“Well— Actually,” Hake said, warming up, “I did think more about it. It would be good to find someone with a special appeal to industrial workers. Or miners.”
“That’s the idea, Hake!”
“Of course, I’d need some research facilities, to look up proselytizing religions—”
“Sure you would, but not now. You won’t have time. You’ve got to catch a bus out on the highway in two hours. Then you’ll fly to Capri.”
“Capri? What the hell do I want in Capri?”
“That’s what the orders say,” Curmudgeon explained. “You’ll be met. When you get there they’ll tell you why that has to be where you’re going.”
“But— My books, for research! I’ll need them. And clothes. I’m not dressed for a trip to Italy.”

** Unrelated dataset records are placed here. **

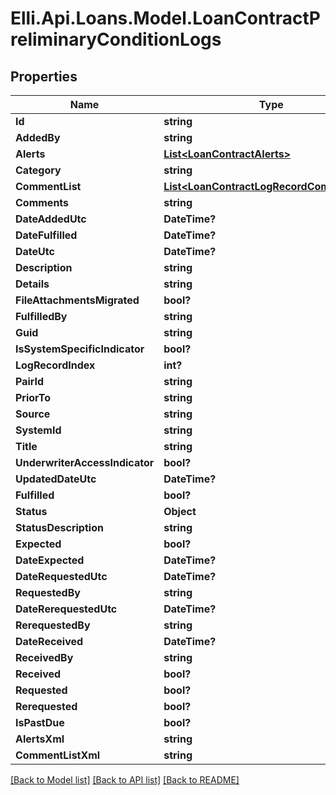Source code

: # Elli.Api.Loans.Model.LoanContractPreliminaryConditionLogs
## Properties

Name | Type | Description | Notes
------------ | ------------- | ------------- | -------------
**Id** | **string** |  | [optional] 
**AddedBy** | **string** |  | [optional] 
**Alerts** | [**List&lt;LoanContractAlerts&gt;**](LoanContractAlerts.md) |  | [optional] 
**Category** | **string** |  | [optional] 
**CommentList** | [**List&lt;LoanContractLogRecordCommentList&gt;**](LoanContractLogRecordCommentList.md) |  | [optional] 
**Comments** | **string** |  | [optional] 
**DateAddedUtc** | **DateTime?** |  | [optional] 
**DateFulfilled** | **DateTime?** |  | [optional] 
**DateUtc** | **DateTime?** |  | [optional] 
**Description** | **string** |  | [optional] 
**Details** | **string** |  | [optional] 
**FileAttachmentsMigrated** | **bool?** |  | [optional] 
**FulfilledBy** | **string** |  | [optional] 
**Guid** | **string** |  | [optional] 
**IsSystemSpecificIndicator** | **bool?** |  | [optional] 
**LogRecordIndex** | **int?** |  | [optional] 
**PairId** | **string** |  | [optional] 
**PriorTo** | **string** |  | [optional] 
**Source** | **string** |  | [optional] 
**SystemId** | **string** |  | [optional] 
**Title** | **string** |  | [optional] 
**UnderwriterAccessIndicator** | **bool?** |  | [optional] 
**UpdatedDateUtc** | **DateTime?** |  | [optional] 
**Fulfilled** | **bool?** |  | [optional] 
**Status** | **Object** |  | [optional] 
**StatusDescription** | **string** |  | [optional] 
**Expected** | **bool?** |  | [optional] 
**DateExpected** | **DateTime?** |  | [optional] 
**DateRequestedUtc** | **DateTime?** |  | [optional] 
**RequestedBy** | **string** |  | [optional] 
**DateRerequestedUtc** | **DateTime?** |  | [optional] 
**RerequestedBy** | **string** |  | [optional] 
**DateReceived** | **DateTime?** |  | [optional] 
**ReceivedBy** | **string** |  | [optional] 
**Received** | **bool?** |  | [optional] 
**Requested** | **bool?** |  | [optional] 
**Rerequested** | **bool?** |  | [optional] 
**IsPastDue** | **bool?** |  | [optional] 
**AlertsXml** | **string** |  | [optional] 
**CommentListXml** | **string** |  | [optional] 

[[Back to Model list]](../README.md#documentation-for-models) [[Back to API list]](../README.md#documentation-for-api-endpoints) [[Back to README]](../README.md)


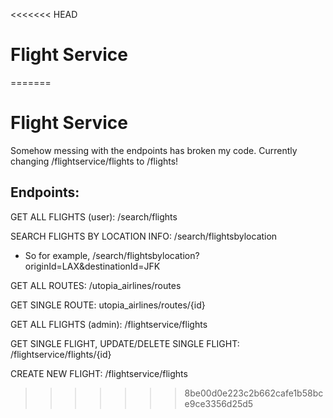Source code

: <<<<<<< HEAD
# Flight Service
=======
# Flight Service

Somehow messing with the endpoints has broken my code. Currently changing /flightservice/flights to /flights!

## Endpoints:

GET ALL FLIGHTS (user): /search/flights

SEARCH FLIGHTS BY LOCATION INFO: /search/flightsbylocation
- So for example, /search/flightsbylocation?originId=LAX&destinationId=JFK

GET ALL ROUTES: /utopia_airlines/routes

GET SINGLE ROUTE: utopia_airlines/routes/{id}

GET ALL FLIGHTS (admin): /flightservice/flights

GET SINGLE FLIGHT, UPDATE/DELETE SINGLE FLIGHT: /flightservice/flights/{id}

CREATE NEW FLIGHT: /flightservice/flights
>>>>>>> 8be00d0e223c2b662cafe1b58bce9ce3356d25d5
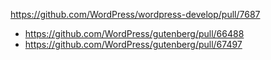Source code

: https://github.com/WordPress/wordpress-develop/pull/7687

* https://github.com/WordPress/gutenberg/pull/66488
* https://github.com/WordPress/gutenberg/pull/67497
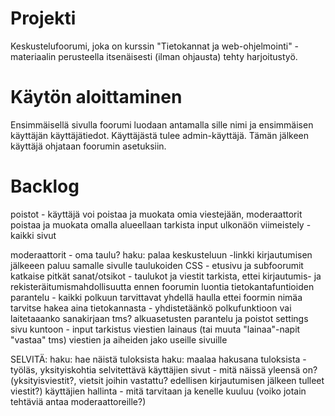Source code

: 

# Projekti

Keskustelufoorumi, joka on kurssin "Tietokannat ja web-ohjelmointi" -materiaalin perusteella itsenäisesti (ilman ohjausta) tehty harjoitustyö.


# Käytön aloittaminen

Ensimmäisellä sivulla foorumi luodaan antamalla sille nimi ja ensimmäisen käyttäjän käyttäjätiedot. Käyttäjästä tulee admin-käyttäjä. Tämän jälkeen käyttäjä ohjataan foorumin asetuksiin.


# Backlog
poistot - käyttäjä voi poistaa ja muokata omia viestejään, moderaattorit poistaa ja muokata omalla alueellaan
tarkista input
ulkonäön viimeistely -kaikki sivut

moderaattorit - oma taulu?
haku: palaa keskusteluun -linkki
kirjautumisen jälkeeen paluu samalle sivulle
taulukoiden CSS - etusivu ja subfoorumit
katkaise pitkät sanat/otsikot - taulukot ja viestit
tarkista, ettei kirjautumis- ja rekisteräitumismahdollisuutta ennen foorumin luontia
tietokantafuntioiden parantelu - kaikki polkuun tarvittavat yhdellä haulla
ettei foormin nimäa tarvitse hakea aina tietokannasta - yhdistetäänkö polkufunktioon vai laitetaaanko sanakirjaan tms?
alkuasetusten parantelu ja poistot
settings sivu kuntoon - input tarkistus
viestien lainaus (tai muuta "lainaa"-napit "vastaa" tms)
viestien ja aiheiden jako useille sivuille

SELVITÄ:
haku: hae näistä tuloksista
haku: maalaa hakusana tuloksista - työläs, yksityiskohtia selvitettävä
käyttäjien sivut - mitä näissä yleensä on? (yksityisviestit?, vietsit joihin vastattu? edellisen kirjautumisen jälkeen tulleet viestit?)
käyttäjien hallinta - mitä tarvitaan ja kenelle kuuluu (voiko jotain tehtäviä antaa moderaattoreille?)








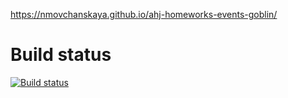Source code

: https://nmovchanskaya.github.io/ahj-homeworks-events-goblin/

# Build status

[![Build status](https://ci.appveyor.com/api/projects/status/3iaaf00pwcd7c72q?svg=true)](https://ci.appveyor.com/project/nmovchanskaya/ahj-homeworks-events-goblin)
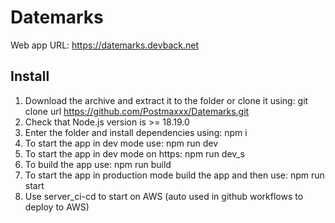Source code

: # Datemarks
Web app URL: https://datemarks.devback.net

## Install
1. Download the archive and extract it to the folder or clone it using: git clone url https://github.com/Postmaxxx/Datemarks.git
2. Check that Node.js version is >= 18.19.0
3. Enter the folder and install dependencies using: npm i
4. To start the app in dev mode use: npm run dev
5. To start the app in dev mode on https: npm run dev_s
6. To build the app use: npm run build
7. To start the app in production mode build the app and then use: npm run start
8. Use server_ci-cd to start on AWS (auto used in github workflows to deploy to AWS)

“The clothes are all taken care of, Hake. There’s somebody in Long Branch packing a suitcase for you right now—we’ve, you know, arranged a letter with your signature for your housekeeper. The clothes’ll be waiting for you when you get there.”
“But my church is expecting me back next weekl And what about the rest of the training course here?”
“You’ll probably be there in a week,” said Curmudgeon. ‘Two or three at most, probably. And as to the course— why, you’ve just graduated.”
Bus to Odessa; prop plane to Dallas-Fort Worth; jet to Rome (where Hake spent ninety minutes racing back and forth on the back of a moped to collect a suitcase); jet to Capodichino Airport; monorail to the Bay; hovercraft to Capri. Hake had left Has-Ta-Va Ranch at two in the afternoon. Fourteen hours and eight time zones later, he was bouncing across the Bay at what local time said was noon but what his interior body clock could not identify at all. What he was sure of was that he was very, very tired. He was also rather close to being seasick. He had not expected a hovercraft ride to be so choppy. Each wave-top slapped fiercely against the bottom of the vessel, and his queasiness was not helped, as he landed, by the fact that the hovership terminal stank of rotting fish.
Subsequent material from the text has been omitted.